- Theatrical release poster
- Spanish: Siempre hay un camino a la derecha
- Directed by: José Luis García Sánchez
- Written by: Rafael Azcona
- Story by: Rafael Azcona; José Luis García Sánchez;
- Starring: Juan Luis Galiardo; Juan Echanove; Rosa Mª Sardá; Neus Asensi; Javier Gurruchaga; Adriana Davidova; Manuel Alexandre; Tina Sainz; Fernando Vivanco;
- Cinematography: Hans Burmann
- Edited by: Pablo del G. Amo
- Music by: Chano Domínguez
- Production companies: Alma Ata Films; Galiardo Producciones; Gaila; Función Única; Sogepaq;
- Distributed by: Alta Films
- Release date: 29 August 1997;
- Country: Spain
- Language: Spanish

= There Is Always a Right Way =

There Is Always a Right Way (Siempre hay un camino a la derecha) is a 1997 Spanish satirical comedy film directed by José Luis García Sánchez and written by Rafael Azcona based on a story by García Sánchez and Azcona. It stars Juan Luis Galiardo and Juan Echanove.

== Plot ==
A satire of 1990s trash television, the plot tracks the plight of good-natured pícaros Juan and Pepe.
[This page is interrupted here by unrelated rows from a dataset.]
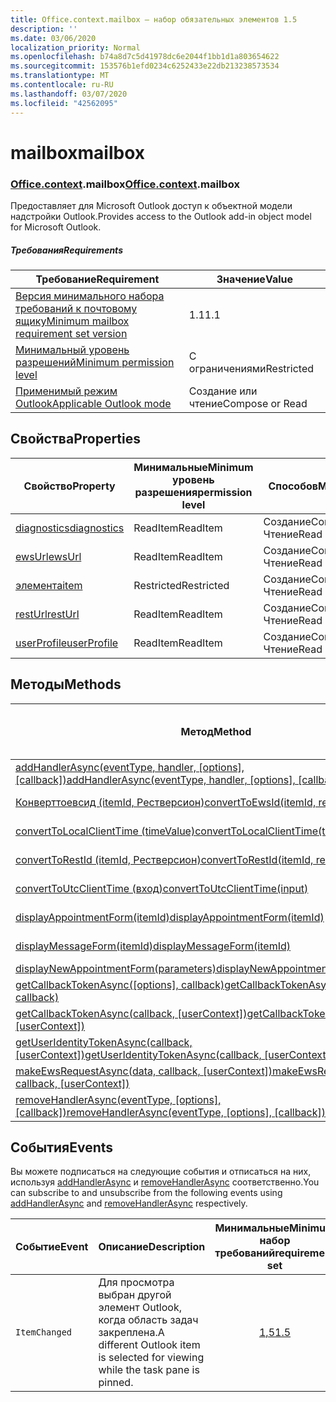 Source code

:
 ```yaml
---
title: Office.context.mailbox — набор обязательных элементов 1.5
description: ''
ms.date: 03/06/2020
localization_priority: Normal
ms.openlocfilehash: b74a8d7c5d41978dc6e2044f1bb1d1a803654622
ms.sourcegitcommit: 153576b1efd0234c6252433e22db213238573534
ms.translationtype: MT
ms.contentlocale: ru-RU
ms.lasthandoff: 03/07/2020
ms.locfileid: "42562095"
---
```

# <a name="mailbox"></a><span data-ttu-id="456c6-102">mailbox</span><span class="sxs-lookup"><span data-stu-id="456c6-102">mailbox</span></span>

### <a name="officecontextmailbox"></a><span data-ttu-id="456c6-103">[Office](office.md)[.context](office.context.md).mailbox</span><span class="sxs-lookup"><span data-stu-id="456c6-103">[Office](office.md)[.context](office.context.md).mailbox</span></span>

<span data-ttu-id="456c6-104">Предоставляет для Microsoft Outlook доступ к объектной модели надстройки Outlook.</span><span class="sxs-lookup"><span data-stu-id="456c6-104">Provides access to the Outlook add-in object model for Microsoft Outlook.</span></span>

##### <a name="requirements"></a><span data-ttu-id="456c6-105">Требования</span><span class="sxs-lookup"><span data-stu-id="456c6-105">Requirements</span></span>

|<span data-ttu-id="456c6-106">Требование</span><span class="sxs-lookup"><span data-stu-id="456c6-106">Requirement</span></span>| <span data-ttu-id="456c6-107">Значение</span><span class="sxs-lookup"><span data-stu-id="456c6-107">Value</span></span>|
|---|---|
|[<span data-ttu-id="456c6-108">Версия минимального набора требований к почтовому ящику</span><span class="sxs-lookup"><span data-stu-id="456c6-108">Minimum mailbox requirement set version</span></span>](../../requirement-sets/outlook-api-requirement-sets.md)| <span data-ttu-id="456c6-109">1.1</span><span class="sxs-lookup"><span data-stu-id="456c6-109">1.1</span></span>|
|[<span data-ttu-id="456c6-110">Минимальный уровень разрешений</span><span class="sxs-lookup"><span data-stu-id="456c6-110">Minimum permission level</span></span>](../../../outlook/understanding-outlook-add-in-permissions.md)| <span data-ttu-id="456c6-111">С ограничениями</span><span class="sxs-lookup"><span data-stu-id="456c6-111">Restricted</span></span>|
|[<span data-ttu-id="456c6-112">Применимый режим Outlook</span><span class="sxs-lookup"><span data-stu-id="456c6-112">Applicable Outlook mode</span></span>](../../../outlook/outlook-add-ins-overview.md#extension-points)| <span data-ttu-id="456c6-113">Создание или чтение</span><span class="sxs-lookup"><span data-stu-id="456c6-113">Compose or Read</span></span>|

## <a name="properties"></a><span data-ttu-id="456c6-114">Свойства</span><span class="sxs-lookup"><span data-stu-id="456c6-114">Properties</span></span>

| <span data-ttu-id="456c6-115">Свойство</span><span class="sxs-lookup"><span data-stu-id="456c6-115">Property</span></span> | <span data-ttu-id="456c6-116">Минимальные</span><span class="sxs-lookup"><span data-stu-id="456c6-116">Minimum</span></span><br><span data-ttu-id="456c6-117">уровень разрешения</span><span class="sxs-lookup"><span data-stu-id="456c6-117">permission level</span></span> | <span data-ttu-id="456c6-118">Способов</span><span class="sxs-lookup"><span data-stu-id="456c6-118">Modes</span></span> | <span data-ttu-id="456c6-119">Тип возвращаемых данных</span><span class="sxs-lookup"><span data-stu-id="456c6-119">Return type</span></span> | <span data-ttu-id="456c6-120">Минимальные</span><span class="sxs-lookup"><span data-stu-id="456c6-120">Minimum</span></span><br><span data-ttu-id="456c6-121">набор требований</span><span class="sxs-lookup"><span data-stu-id="456c6-121">requirement set</span></span> |
|---|---|---|---|:---:|
| [<span data-ttu-id="456c6-122">diagnostics</span><span class="sxs-lookup"><span data-stu-id="456c6-122">diagnostics</span></span>](/javascript/api/outlook/office.mailbox?view=outlook-js-1.5#diagnostics) | <span data-ttu-id="456c6-123">ReadItem</span><span class="sxs-lookup"><span data-stu-id="456c6-123">ReadItem</span></span> | <span data-ttu-id="456c6-124">Создание</span><span class="sxs-lookup"><span data-stu-id="456c6-124">Compose</span></span><br><span data-ttu-id="456c6-125">Чтение</span><span class="sxs-lookup"><span data-stu-id="456c6-125">Read</span></span> | [<span data-ttu-id="456c6-126">Диагностики</span><span class="sxs-lookup"><span data-stu-id="456c6-126">Diagnostics</span></span>](/javascript/api/outlook/office.diagnostics?view=outlook-js-1.5) | [<span data-ttu-id="456c6-127">1.1</span><span class="sxs-lookup"><span data-stu-id="456c6-127">1.1</span></span>](../requirement-set-1.1/outlook-requirement-set-1.1.md) |
| [<span data-ttu-id="456c6-128">ewsUrl</span><span class="sxs-lookup"><span data-stu-id="456c6-128">ewsUrl</span></span>](/javascript/api/outlook/office.mailbox?view=outlook-js-1.5#ewsurl) | <span data-ttu-id="456c6-129">ReadItem</span><span class="sxs-lookup"><span data-stu-id="456c6-129">ReadItem</span></span> | <span data-ttu-id="456c6-130">Создание</span><span class="sxs-lookup"><span data-stu-id="456c6-130">Compose</span></span><br><span data-ttu-id="456c6-131">Чтение</span><span class="sxs-lookup"><span data-stu-id="456c6-131">Read</span></span> | <span data-ttu-id="456c6-132">Строка</span><span class="sxs-lookup"><span data-stu-id="456c6-132">String</span></span> | [<span data-ttu-id="456c6-133">1.1</span><span class="sxs-lookup"><span data-stu-id="456c6-133">1.1</span></span>](../requirement-set-1.1/outlook-requirement-set-1.1.md) |
| [<span data-ttu-id="456c6-134">элемента</span><span class="sxs-lookup"><span data-stu-id="456c6-134">item</span></span>](office.context.mailbox.item.md) | <span data-ttu-id="456c6-135">Restricted</span><span class="sxs-lookup"><span data-stu-id="456c6-135">Restricted</span></span> | <span data-ttu-id="456c6-136">Создание</span><span class="sxs-lookup"><span data-stu-id="456c6-136">Compose</span></span><br><span data-ttu-id="456c6-137">Чтение</span><span class="sxs-lookup"><span data-stu-id="456c6-137">Read</span></span> | [<span data-ttu-id="456c6-138">Элемент</span><span class="sxs-lookup"><span data-stu-id="456c6-138">Item</span></span>](/javascript/api/outlook/office.item?view=outlook-js-1.5) | [<span data-ttu-id="456c6-139">1.1</span><span class="sxs-lookup"><span data-stu-id="456c6-139">1.1</span></span>](../requirement-set-1.1/outlook-requirement-set-1.1.md) |
| [<span data-ttu-id="456c6-140">restUrl</span><span class="sxs-lookup"><span data-stu-id="456c6-140">restUrl</span></span>](/javascript/api/outlook/office.mailbox?view=outlook-js-1.5#resturl) | <span data-ttu-id="456c6-141">ReadItem</span><span class="sxs-lookup"><span data-stu-id="456c6-141">ReadItem</span></span> | <span data-ttu-id="456c6-142">Создание</span><span class="sxs-lookup"><span data-stu-id="456c6-142">Compose</span></span><br><span data-ttu-id="456c6-143">Чтение</span><span class="sxs-lookup"><span data-stu-id="456c6-143">Read</span></span> | <span data-ttu-id="456c6-144">Строка</span><span class="sxs-lookup"><span data-stu-id="456c6-144">String</span></span> | [<span data-ttu-id="456c6-145">1,5</span><span class="sxs-lookup"><span data-stu-id="456c6-145">1.5</span></span>](../requirement-set-1.5/outlook-requirement-set-1.5.md) |
| [<span data-ttu-id="456c6-146">userProfile</span><span class="sxs-lookup"><span data-stu-id="456c6-146">userProfile</span></span>](/javascript/api/outlook/office.mailbox?view=outlook-js-1.4#userprofile) | <span data-ttu-id="456c6-147">ReadItem</span><span class="sxs-lookup"><span data-stu-id="456c6-147">ReadItem</span></span> | <span data-ttu-id="456c6-148">Создание</span><span class="sxs-lookup"><span data-stu-id="456c6-148">Compose</span></span><br><span data-ttu-id="456c6-149">Чтение</span><span class="sxs-lookup"><span data-stu-id="456c6-149">Read</span></span> | [<span data-ttu-id="456c6-150">UserProfile</span><span class="sxs-lookup"><span data-stu-id="456c6-150">UserProfile</span></span>](/javascript/api/outlook/office.userprofile?view=outlook-js-1.5) | [<span data-ttu-id="456c6-151">1.1</span><span class="sxs-lookup"><span data-stu-id="456c6-151">1.1</span></span>](../requirement-set-1.1/outlook-requirement-set-1.1.md) |

## <a name="methods"></a><span data-ttu-id="456c6-152">Методы</span><span class="sxs-lookup"><span data-stu-id="456c6-152">Methods</span></span>

| <span data-ttu-id="456c6-153">Метод</span><span class="sxs-lookup"><span data-stu-id="456c6-153">Method</span></span> | <span data-ttu-id="456c6-154">Минимальные</span><span class="sxs-lookup"><span data-stu-id="456c6-154">Minimum</span></span><br><span data-ttu-id="456c6-155">уровень разрешения</span><span class="sxs-lookup"><span data-stu-id="456c6-155">permission level</span></span> | <span data-ttu-id="456c6-156">Способов</span><span class="sxs-lookup"><span data-stu-id="456c6-156">Modes</span></span> | <span data-ttu-id="456c6-157">Минимальные</span><span class="sxs-lookup"><span data-stu-id="456c6-157">Minimum</span></span><br><span data-ttu-id="456c6-158">набор требований</span><span class="sxs-lookup"><span data-stu-id="456c6-158">requirement set</span></span> |
|---|---|---|:---:|
| <span data-ttu-id="456c6-159">[addHandlerAsync(eventType, handler, [options], [callback])](/javascript/api/outlook/office.mailbox?view=outlook-js-1.5#addhandlerasync-eventtype--handler--options--callback-)</span><span class="sxs-lookup"><span data-stu-id="456c6-159">[addHandlerAsync(eventType, handler, [options], [callback])](/javascript/api/outlook/office.mailbox?view=outlook-js-1.5#addhandlerasync-eventtype--handler--options--callback-)</span></span> | <span data-ttu-id="456c6-160">ReadItem</span><span class="sxs-lookup"><span data-stu-id="456c6-160">ReadItem</span></span> | <span data-ttu-id="456c6-161">Создание</span><span class="sxs-lookup"><span data-stu-id="456c6-161">Compose</span></span><br><span data-ttu-id="456c6-162">Чтение</span><span class="sxs-lookup"><span data-stu-id="456c6-162">Read</span></span> | [<span data-ttu-id="456c6-163">1,5</span><span class="sxs-lookup"><span data-stu-id="456c6-163">1.5</span></span>](../requirement-set-1.5/outlook-requirement-set-1.5.md) |
| [<span data-ttu-id="456c6-164">Конверттоевсид (itemId, Рестверсион)</span><span class="sxs-lookup"><span data-stu-id="456c6-164">convertToEwsId(itemId, restVersion)</span></span>](/javascript/api/outlook/office.mailbox?view=outlook-js-1.5#converttoewsid-itemid--restversion-) | <span data-ttu-id="456c6-165">Restricted</span><span class="sxs-lookup"><span data-stu-id="456c6-165">Restricted</span></span> | <span data-ttu-id="456c6-166">Создание</span><span class="sxs-lookup"><span data-stu-id="456c6-166">Compose</span></span><br><span data-ttu-id="456c6-167">Чтение</span><span class="sxs-lookup"><span data-stu-id="456c6-167">Read</span></span> | [<span data-ttu-id="456c6-168">1.3</span><span class="sxs-lookup"><span data-stu-id="456c6-168">1.3</span></span>](../requirement-set-1.3/outlook-requirement-set-1.3.md) |
| [<span data-ttu-id="456c6-169">convertToLocalClientTime (timeValue)</span><span class="sxs-lookup"><span data-stu-id="456c6-169">convertToLocalClientTime(timeValue)</span></span>](/javascript/api/outlook/office.mailbox?view=outlook-js-1.5#converttolocalclienttime-timevalue-) | <span data-ttu-id="456c6-170">ReadItem</span><span class="sxs-lookup"><span data-stu-id="456c6-170">ReadItem</span></span> | <span data-ttu-id="456c6-171">Создание</span><span class="sxs-lookup"><span data-stu-id="456c6-171">Compose</span></span><br><span data-ttu-id="456c6-172">Чтение</span><span class="sxs-lookup"><span data-stu-id="456c6-172">Read</span></span> | [<span data-ttu-id="456c6-173">1.1</span><span class="sxs-lookup"><span data-stu-id="456c6-173">1.1</span></span>](../requirement-set-1.1/outlook-requirement-set-1.1.md) |
| [<span data-ttu-id="456c6-174">convertToRestId (itemId, Рестверсион)</span><span class="sxs-lookup"><span data-stu-id="456c6-174">convertToRestId(itemId, restVersion)</span></span>](/javascript/api/outlook/office.mailbox?view=outlook-js-1.5#converttorestid-itemid--restversion-) | <span data-ttu-id="456c6-175">Restricted</span><span class="sxs-lookup"><span data-stu-id="456c6-175">Restricted</span></span> | <span data-ttu-id="456c6-176">Создание</span><span class="sxs-lookup"><span data-stu-id="456c6-176">Compose</span></span><br><span data-ttu-id="456c6-177">Чтение</span><span class="sxs-lookup"><span data-stu-id="456c6-177">Read</span></span> | [<span data-ttu-id="456c6-178">1.3</span><span class="sxs-lookup"><span data-stu-id="456c6-178">1.3</span></span>](../requirement-set-1.3/outlook-requirement-set-1.3.md) |
| [<span data-ttu-id="456c6-179">convertToUtcClientTime (вход)</span><span class="sxs-lookup"><span data-stu-id="456c6-179">convertToUtcClientTime(input)</span></span>](/javascript/api/outlook/office.mailbox?view=outlook-js-1.5#converttoutcclienttime-input-) | <span data-ttu-id="456c6-180">ReadItem</span><span class="sxs-lookup"><span data-stu-id="456c6-180">ReadItem</span></span> | <span data-ttu-id="456c6-181">Создание</span><span class="sxs-lookup"><span data-stu-id="456c6-181">Compose</span></span><br><span data-ttu-id="456c6-182">Чтение</span><span class="sxs-lookup"><span data-stu-id="456c6-182">Read</span></span> | [<span data-ttu-id="456c6-183">1.1</span><span class="sxs-lookup"><span data-stu-id="456c6-183">1.1</span></span>](../requirement-set-1.1/outlook-requirement-set-1.1.md) |
| [<span data-ttu-id="456c6-184">displayAppointmentForm(itemId)</span><span class="sxs-lookup"><span data-stu-id="456c6-184">displayAppointmentForm(itemId)</span></span>](/javascript/api/outlook/office.mailbox?view=outlook-js-1.5#displayappointmentform-itemid-) | <span data-ttu-id="456c6-185">ReadItem</span><span class="sxs-lookup"><span data-stu-id="456c6-185">ReadItem</span></span> | <span data-ttu-id="456c6-186">Создание</span><span class="sxs-lookup"><span data-stu-id="456c6-186">Compose</span></span><br><span data-ttu-id="456c6-187">Чтение</span><span class="sxs-lookup"><span data-stu-id="456c6-187">Read</span></span> | [<span data-ttu-id="456c6-188">1.1</span><span class="sxs-lookup"><span data-stu-id="456c6-188">1.1</span></span>](../requirement-set-1.1/outlook-requirement-set-1.1.md) |
| [<span data-ttu-id="456c6-189">displayMessageForm(itemId)</span><span class="sxs-lookup"><span data-stu-id="456c6-189">displayMessageForm(itemId)</span></span>](/javascript/api/outlook/office.mailbox?view=outlook-js-1.5#displaymessageform-itemid-) | <span data-ttu-id="456c6-190">ReadItem</span><span class="sxs-lookup"><span data-stu-id="456c6-190">ReadItem</span></span> | <span data-ttu-id="456c6-191">Создание</span><span class="sxs-lookup"><span data-stu-id="456c6-191">Compose</span></span><br><span data-ttu-id="456c6-192">Чтение</span><span class="sxs-lookup"><span data-stu-id="456c6-192">Read</span></span> | [<span data-ttu-id="456c6-193">1.1</span><span class="sxs-lookup"><span data-stu-id="456c6-193">1.1</span></span>](../requirement-set-1.1/outlook-requirement-set-1.1.md) |
| [<span data-ttu-id="456c6-194">displayNewAppointmentForm(parameters)</span><span class="sxs-lookup"><span data-stu-id="456c6-194">displayNewAppointmentForm(parameters)</span></span>](/javascript/api/outlook/office.mailbox?view=outlook-js-1.5#displaynewappointmentform-parameters-) | <span data-ttu-id="456c6-195">ReadItem</span><span class="sxs-lookup"><span data-stu-id="456c6-195">ReadItem</span></span> | <span data-ttu-id="456c6-196">Чтение</span><span class="sxs-lookup"><span data-stu-id="456c6-196">Read</span></span> | [<span data-ttu-id="456c6-197">1.1</span><span class="sxs-lookup"><span data-stu-id="456c6-197">1.1</span></span>](../requirement-set-1.1/outlook-requirement-set-1.1.md) |
| <span data-ttu-id="456c6-198">[getCallbackTokenAsync([options], callback)](/javascript/api/outlook/office.mailbox?view=outlook-js-1.5#getcallbacktokenasync-options--callback-)</span><span class="sxs-lookup"><span data-stu-id="456c6-198">[getCallbackTokenAsync([options], callback)](/javascript/api/outlook/office.mailbox?view=outlook-js-1.5#getcallbacktokenasync-options--callback-)</span></span> | <span data-ttu-id="456c6-199">ReadItem</span><span class="sxs-lookup"><span data-stu-id="456c6-199">ReadItem</span></span> | <span data-ttu-id="456c6-200">Создание</span><span class="sxs-lookup"><span data-stu-id="456c6-200">Compose</span></span><br><span data-ttu-id="456c6-201">Чтение</span><span class="sxs-lookup"><span data-stu-id="456c6-201">Read</span></span> | [<span data-ttu-id="456c6-202">1,5</span><span class="sxs-lookup"><span data-stu-id="456c6-202">1.5</span></span>](../requirement-set-1.5/outlook-requirement-set-1.5.md) |
| <span data-ttu-id="456c6-203">[getCallbackTokenAsync(callback, [userContext])](/javascript/api/outlook/office.mailbox?view=outlook-js-1.5#getcallbacktokenasync-callback--usercontext-)</span><span class="sxs-lookup"><span data-stu-id="456c6-203">[getCallbackTokenAsync(callback, [userContext])](/javascript/api/outlook/office.mailbox?view=outlook-js-1.5#getcallbacktokenasync-callback--usercontext-)</span></span> | <span data-ttu-id="456c6-204">ReadItem</span><span class="sxs-lookup"><span data-stu-id="456c6-204">ReadItem</span></span> | <span data-ttu-id="456c6-205">Создание</span><span class="sxs-lookup"><span data-stu-id="456c6-205">Compose</span></span><br><span data-ttu-id="456c6-206">Чтение</span><span class="sxs-lookup"><span data-stu-id="456c6-206">Read</span></span> | [<span data-ttu-id="456c6-207">1.3</span><span class="sxs-lookup"><span data-stu-id="456c6-207">1.3</span></span>](../requirement-set-1.3/outlook-requirement-set-1.3.md)<br>[<span data-ttu-id="456c6-208">1.1</span><span class="sxs-lookup"><span data-stu-id="456c6-208">1.1</span></span>](../requirement-set-1.1/outlook-requirement-set-1.1.md) |
| <span data-ttu-id="456c6-209">[getUserIdentityTokenAsync(callback, [userContext])](/javascript/api/outlook/office.mailbox?view=outlook-js-1.5#getuseridentitytokenasync-callback--usercontext-)</span><span class="sxs-lookup"><span data-stu-id="456c6-209">[getUserIdentityTokenAsync(callback, [userContext])](/javascript/api/outlook/office.mailbox?view=outlook-js-1.5#getuseridentitytokenasync-callback--usercontext-)</span></span> | <span data-ttu-id="456c6-210">ReadItem</span><span class="sxs-lookup"><span data-stu-id="456c6-210">ReadItem</span></span> | <span data-ttu-id="456c6-211">Создание</span><span class="sxs-lookup"><span data-stu-id="456c6-211">Compose</span></span><br><span data-ttu-id="456c6-212">Чтение</span><span class="sxs-lookup"><span data-stu-id="456c6-212">Read</span></span> | [<span data-ttu-id="456c6-213">1.1</span><span class="sxs-lookup"><span data-stu-id="456c6-213">1.1</span></span>](../requirement-set-1.1/outlook-requirement-set-1.1.md) |
| <span data-ttu-id="456c6-214">[makeEwsRequestAsync(data, callback, [userContext])](/javascript/api/outlook/office.mailbox?view=outlook-js-1.5#makeewsrequestasync-data--callback--usercontext-)</span><span class="sxs-lookup"><span data-stu-id="456c6-214">[makeEwsRequestAsync(data, callback, [userContext])](/javascript/api/outlook/office.mailbox?view=outlook-js-1.5#makeewsrequestasync-data--callback--usercontext-)</span></span> | <span data-ttu-id="456c6-215">ReadWriteMailbox</span><span class="sxs-lookup"><span data-stu-id="456c6-215">ReadWriteMailbox</span></span> | <span data-ttu-id="456c6-216">Создание</span><span class="sxs-lookup"><span data-stu-id="456c6-216">Compose</span></span><br><span data-ttu-id="456c6-217">Чтение</span><span class="sxs-lookup"><span data-stu-id="456c6-217">Read</span></span> | [<span data-ttu-id="456c6-218">1.1</span><span class="sxs-lookup"><span data-stu-id="456c6-218">1.1</span></span>](../requirement-set-1.1/outlook-requirement-set-1.1.md) |
| <span data-ttu-id="456c6-219">[removeHandlerAsync(eventType, [options], [callback])](/javascript/api/outlook/office.mailbox?view=outlook-js-1.5#removehandlerasync-eventtype--options--callback-)</span><span class="sxs-lookup"><span data-stu-id="456c6-219">[removeHandlerAsync(eventType, [options], [callback])](/javascript/api/outlook/office.mailbox?view=outlook-js-1.5#removehandlerasync-eventtype--options--callback-)</span></span> | <span data-ttu-id="456c6-220">ReadItem</span><span class="sxs-lookup"><span data-stu-id="456c6-220">ReadItem</span></span> | <span data-ttu-id="456c6-221">Создание</span><span class="sxs-lookup"><span data-stu-id="456c6-221">Compose</span></span><br><span data-ttu-id="456c6-222">Чтение</span><span class="sxs-lookup"><span data-stu-id="456c6-222">Read</span></span> | [<span data-ttu-id="456c6-223">1,5</span><span class="sxs-lookup"><span data-stu-id="456c6-223">1.5</span></span>](../requirement-set-1.5/outlook-requirement-set-1.5.md) |

## <a name="events"></a><span data-ttu-id="456c6-224">События</span><span class="sxs-lookup"><span data-stu-id="456c6-224">Events</span></span>

<span data-ttu-id="456c6-225">Вы можете подписаться на следующие события и отписаться на них, используя [addHandlerAsync](/javascript/api/outlook/office.mailbox?view=outlook-js-1.5#addhandlerasync-eventtype--handler--options--callback-) и [removeHandlerAsync](/javascript/api/outlook/office.mailbox?view=outlook-js-1.5#removehandlerasync-eventtype--options--callback-) соответственно.</span><span class="sxs-lookup"><span data-stu-id="456c6-225">You can subscribe to and unsubscribe from the following events using [addHandlerAsync](/javascript/api/outlook/office.mailbox?view=outlook-js-1.5#addhandlerasync-eventtype--handler--options--callback-) and [removeHandlerAsync](/javascript/api/outlook/office.mailbox?view=outlook-js-1.5#removehandlerasync-eventtype--options--callback-) respectively.</span></span>

| <span data-ttu-id="456c6-226">Событие</span><span class="sxs-lookup"><span data-stu-id="456c6-226">Event</span></span> | <span data-ttu-id="456c6-227">Описание</span><span class="sxs-lookup"><span data-stu-id="456c6-227">Description</span></span> | <span data-ttu-id="456c6-228">Минимальные</span><span class="sxs-lookup"><span data-stu-id="456c6-228">Minimum</span></span><br><span data-ttu-id="456c6-229">набор требований</span><span class="sxs-lookup"><span data-stu-id="456c6-229">requirement set</span></span> |
|---|---|:---:|
|`ItemChanged`| <span data-ttu-id="456c6-230">Для просмотра выбран другой элемент Outlook, когда область задач закреплена.</span><span class="sxs-lookup"><span data-stu-id="456c6-230">A different Outlook item is selected for viewing while the task pane is pinned.</span></span> | [<span data-ttu-id="456c6-231">1,5</span><span class="sxs-lookup"><span data-stu-id="456c6-231">1.5</span></span>](../requirement-set-1.5/outlook-requirement-set-1.5.md) |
After returning to Spain and about to commit suicide, they are invited by dishonest television host Lanzagorta to a sensationalist show that turns their misfortune into a docudrama.

== Production ==
The films is an Alma Ata Films, Galiardo Producciones, Gaila, Función Única and Sogepaq production. García Sánchez saw his film as "more like a sainete than an esperpento".

== Release ==
Distributed by Alta Films, the film was released theatrically in Spain on 29 August 1997.

== Reception ==
Ángel Fernández-Santos of El País declared the film a "fast-paced, dismembered, amusing and furious creation about the moral misery of today's Spain".

Jonathan Holland of Variety assessed the film to be an "enjoyably offbeat but hit-and-miss attack on the multiple failings of contemporary Spanish society as experienced by two good-natured rogues", highlighting their "exuberant (and psychologically implausible)" relationship as the film's strongest element.